Les électrons émis passent ensuite à travers la section de pompage qui accueille les cryostats, puis dans un pré-spéctromètre avant d'entrer dans le spectromètre principal pour finir leur course sur le détecteur.
Pour établir le spectre électronique, le filtre établi successivement un certain potentiel électrique barrière, qui ne laisse passer, moyennant une fonction de probabilité, que les électrons avec une énergie supérieure à ce potentiel. Sur une durée donnée, le nombre d'électrons qui sont passés est compté par le détecteur en bout de course. Ainsi chaque valeur de potentiel est associé à un certain taux d'électron, ce qui permet de tracer le spectre intégral de la désintégration.

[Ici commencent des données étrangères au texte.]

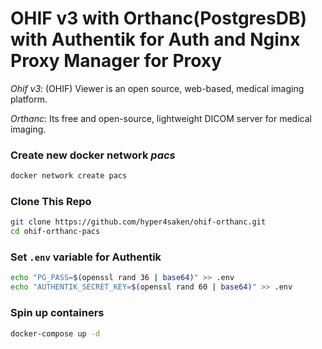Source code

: # OHIF v3 with Orthanc(PostgresDB) with Authentik for Auth and Nginx Proxy Manager for Proxy

_Ohif v3_: (OHIF) Viewer is an open source, web-based, medical imaging platform.

_Orthanc_: Its free and open-source, lightweight DICOM server for medical imaging.

### Create new docker network _pacs_

```bash
docker network create pacs
```

### Clone This Repo

```bash
git clone https://github.com/hyper4saken/ohif-orthanc.git
cd ohif-orthanc-pacs
```

### Set `.env` variable for Authentik

```bash
echo "PG_PASS=$(openssl rand 36 | base64)" >> .env
echo "AUTHENTIK_SECRET_KEY=$(openssl rand 60 | base64)" >> .env
```

### Spin up containers

```bash
docker-compose up -d
```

Pour optimiser l'efficacité, le filtre est un filtre MAC-E, pour Magnetic Adiabatic Collimation - Electrostatic. La forme ovoïde du spectromètre permet d'imposer un fort gradient de champ magnétique le long de la course des électrons, ce qui permet de transformer leur mouvement cycloïde en un mouvement quasi rectiligne et ainsi optimiser le filtre électrostatique.
La masse précise du neutrino est importante non seulement en physique des particules, mais aussi en cosmologie, parce qu'il permet de déterminer si les neutrinos sont susceptibles de contribuer (modestement) à la matière noire[2]. L'observation de l'oscillation de neutrinos est une preuve de l'existence d'une masse des neutrinos, mais ne permet pas de déterminer leur impact sur la formation des grandes structures en cosmologie. De plus, les oscillations de neutrinos ne donnent pas d'indications sur le fait que neutrino soit ou non sa propre antiparticule, c'est-à-dire de savoir s'il obéit à une équation de Majorana ou une équation de Dirac.
Avec la possibilité d'observer une double désintégration bêta d'anti-neutrino, KATRIN est l'une des expérimentations du neutrino qui serait le plus capable d'apporter des résultats significatifs dans le domaine dans un futur proche.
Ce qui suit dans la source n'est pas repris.